Basseterre, St. Kitts, May 18, 2016 (SKNIS): St. Kitts and Nevis continues to maintain vigilance against all vectors including the aedes aegypti mosquito which spreads the zika virus which is presently confirmed to be in several Caribbean islands.
Vectors are all disease-carrying organisms including the aedes aegypti mosquito and mice.
During opening remarks of the Workshop to Develop a Regional Network on Research and Control of Emerging Vector-Bourne Diseases in the Caribbean, being held in St. Kitts from May 17 – 20, Minister of Health, Honourable Eugene Hamilton said that “since the 1960s successive governments have invested meaningfully in improving the health of humans, animals and the environment.” He revealed that mortality due to communicable diseases is four percent which is similar to that of the wealthiest nations of the world; while death due to a vector-bourne disease is very rare to non-existent.
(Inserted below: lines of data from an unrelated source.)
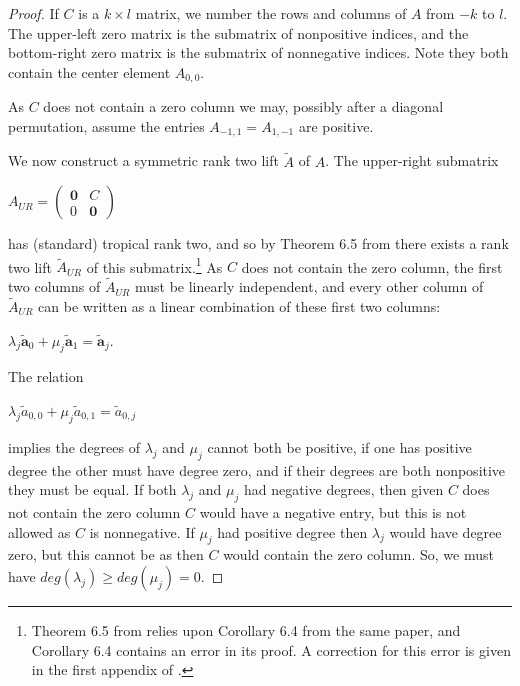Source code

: \documentclass{article}
\begin{document}
\begin{proof}
  If $C$ is a $k \times l$ matrix, we number the rows and columns of $A$ from $-k$ to $l$. The upper-left zero matrix is the submatrix of nonpositive indices, and the bottom-right zero matrix is the submatrix of nonnegative indices. Note they both contain the center element $A_{0,0}$. 
  
  As $C$ does not contain a zero column we may, possibly after a diagonal permutation, assume the entries $A_{-1,1} = A_{1,-1}$ are positive.

  We now construct a symmetric rank two lift $\tilde{A}$ of $A$. The upper-right submatrix
  \begin{center}
    $A_{UR} = \left(\begin{array}{cc} \textbf{0} & C \\ 0 & \textbf{0} \end{array}\right)$
  \end{center}  
  has (standard) tropical rank two, and so by Theorem 6.5 from \cite{dss} there exists a rank two lift $\tilde{A}_{UR}$ of this submatrix.\footnote{Theorem 6.5 from \cite{dss} relies upon Corollary 6.4 from the same paper, and Corollary 6.4 contains an error in its proof. A correction for this error is given in the first appendix of \cite{z}.} As $C$ does not contain the zero column, the first two columns of $\tilde{A}_{UR}$ must be linearly independent, and every other column of $\tilde{A}_{UR}$ can be written as a linear combination of these first two columns:
  \begin{center}
    $\lambda_{j}\tilde{\textbf{a}}_{0} + \mu_{j}\tilde{\textbf{a}}_{1} = \tilde{\textbf{a}}_{j}$.
  \end{center}
 
  The relation
  \begin{center}
    $\lambda_{j}\tilde{a}_{0,0} + \mu_{j}\tilde{a}_{0,1} = \tilde{a}_{0,j}$
  \end{center}
  implies the degrees of $\lambda_{j}$ and $\mu_{j}$ cannot both be positive, if one has positive degree the other must have degree zero, and if their degrees are both nonpositive they must be equal. If both $\lambda_{j}$ and $\mu_{j}$ had negative degrees, then given $C$ does not contain the zero column $C$ would have a negative entry, but this is not allowed as $C$ is nonnegative. If $\mu_{j}$ had positive degree then $\lambda_{j}$ would have degree zero, but this cannot be as then $C$ would contain the zero column. So, we must have $deg(\lambda_{j}) \geq deg(\mu_{j}) = 0$. 
  

\end{proof}
\end{document}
“Undoubtedly, the major vector issue is the endemic aedes aegyti mosquito and the evidence lies in dengue fever outbreaks occurring approximately every four years and the outbreak of chikungunya in 2014,” Minster Hamilton said. “So what about zika? I am advised that we have no confirmed cases of zika. We must therefore embrace the mission of vector prevention and control.”
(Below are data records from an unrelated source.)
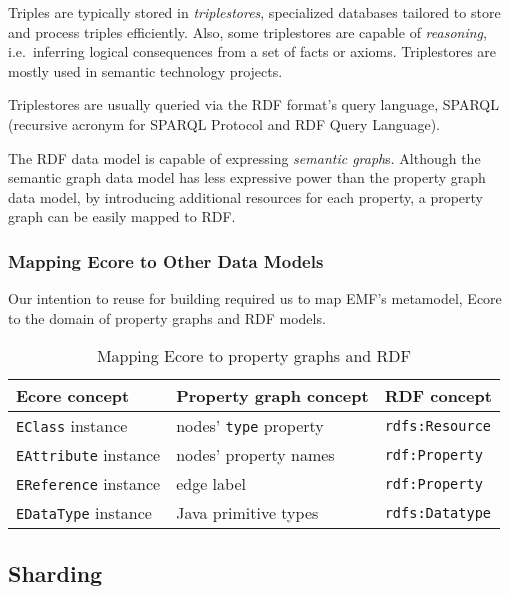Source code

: Triples are typically stored in \emph{triplestores}, specialized databases tailored to store and process triples efficiently. Also, some triplestores are capable of \emph{reasoning}, i.e.\ inferring logical consequences from a set of facts or axioms. Triplestores are mostly used in semantic technology projects.

Triplestores are usually queried via the RDF format's query language, SPARQL (recursive acronym for SPARQL Protocol and RDF Query Language). 

The RDF data model is capable of expressing \emph{semantic graph}s. Although the semantic graph data model has less expressive power than the property graph data model, by introducing additional resources for each property, a property graph can be easily mapped to RDF.

\subsubsection{Mapping Ecore to Other Data Models}
\label{ecore-mapping}

Our intention to reuse \eiq{} for building \iqd{} required us to map EMF's metamodel, Ecore to the domain of property graphs and RDF models.

\begin{table}[htb]

\centering
\begin{tabular}{ | l | l | l | }

\hline
\bf Ecore concept          & \bf Property graph concept  & \bf RDF concept \tabularnewline \hline\hline
\verb+EClass+ instance     & nodes' \verb+type+ property & \verb+rdfs:Resource+ \\ \hline
\verb+EAttribute+ instance & nodes' property names       & \verb+rdf:Property+  \\ \hline
\verb+EReference+ instance & edge label                  & \verb+rdf:Property+  \\ \hline
\verb+EDataType+ instance  & Java primitive types        & \verb+rdfs:Datatype+ \\ \hline
 
\end{tabular}
\caption{Mapping Ecore to property graphs and RDF}
\label{tab:ecore-mapping}

\end{table}




\subsection{Sharding}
The Minister of Health emphasized that while the government is willing to work with stakeholders, the overall responsibility of vector control still falls to the government, particularly where economic-earning industries such as tourism could be affected. “Addressing these health and non-health determinants or vectors is the fundamental duty of governments,” Minister Hamilton said, emphasizing that no other entity has such a combined coordination of a country’s resources.
As to the long-term strategy, it was revealed that certain plans were in place.
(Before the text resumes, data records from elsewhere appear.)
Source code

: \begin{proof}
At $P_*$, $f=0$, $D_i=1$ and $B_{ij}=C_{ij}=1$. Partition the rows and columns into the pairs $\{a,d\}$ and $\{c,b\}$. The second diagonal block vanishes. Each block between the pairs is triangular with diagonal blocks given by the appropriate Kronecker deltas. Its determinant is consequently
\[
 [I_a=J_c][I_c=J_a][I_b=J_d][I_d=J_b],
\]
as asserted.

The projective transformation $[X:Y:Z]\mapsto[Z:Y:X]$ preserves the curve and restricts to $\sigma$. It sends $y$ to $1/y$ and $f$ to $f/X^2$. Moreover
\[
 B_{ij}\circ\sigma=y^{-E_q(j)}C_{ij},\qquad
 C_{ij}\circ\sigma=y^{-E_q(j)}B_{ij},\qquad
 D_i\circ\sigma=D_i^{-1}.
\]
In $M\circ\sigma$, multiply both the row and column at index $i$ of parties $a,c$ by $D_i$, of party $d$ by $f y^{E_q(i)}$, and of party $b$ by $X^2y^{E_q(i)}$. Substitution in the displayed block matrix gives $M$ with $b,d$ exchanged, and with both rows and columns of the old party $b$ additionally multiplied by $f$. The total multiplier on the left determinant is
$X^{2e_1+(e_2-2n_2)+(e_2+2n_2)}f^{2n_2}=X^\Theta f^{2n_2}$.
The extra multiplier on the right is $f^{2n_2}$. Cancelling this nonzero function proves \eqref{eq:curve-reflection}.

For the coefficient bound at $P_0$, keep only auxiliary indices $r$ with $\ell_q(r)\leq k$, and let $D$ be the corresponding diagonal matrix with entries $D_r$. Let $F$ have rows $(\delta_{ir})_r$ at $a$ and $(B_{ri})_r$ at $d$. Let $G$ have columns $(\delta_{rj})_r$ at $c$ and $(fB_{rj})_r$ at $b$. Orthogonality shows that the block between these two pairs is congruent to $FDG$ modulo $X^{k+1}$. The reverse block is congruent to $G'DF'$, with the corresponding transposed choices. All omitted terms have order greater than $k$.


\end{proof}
“The vision is maximized networking to yield the strongest possible integrated vector management,” Minister Hamilton said. “St. Kitts and Nevis’s strategic goal is to combine and inform robust inspection and enforcement with regular and effective research, surveillance and performance assessment. My government will spare no effort to strengthen integrated vector management. In doing so, we will need technical support from CARPHA (Caribbean Public Health Agency), PAHO (Pan American Health Organisation), Ross University and other partners.”
Minister Hamilton challenged Ross University to expand its laboratory in order to service the vector-control testing-requirements of several Caribbean countries.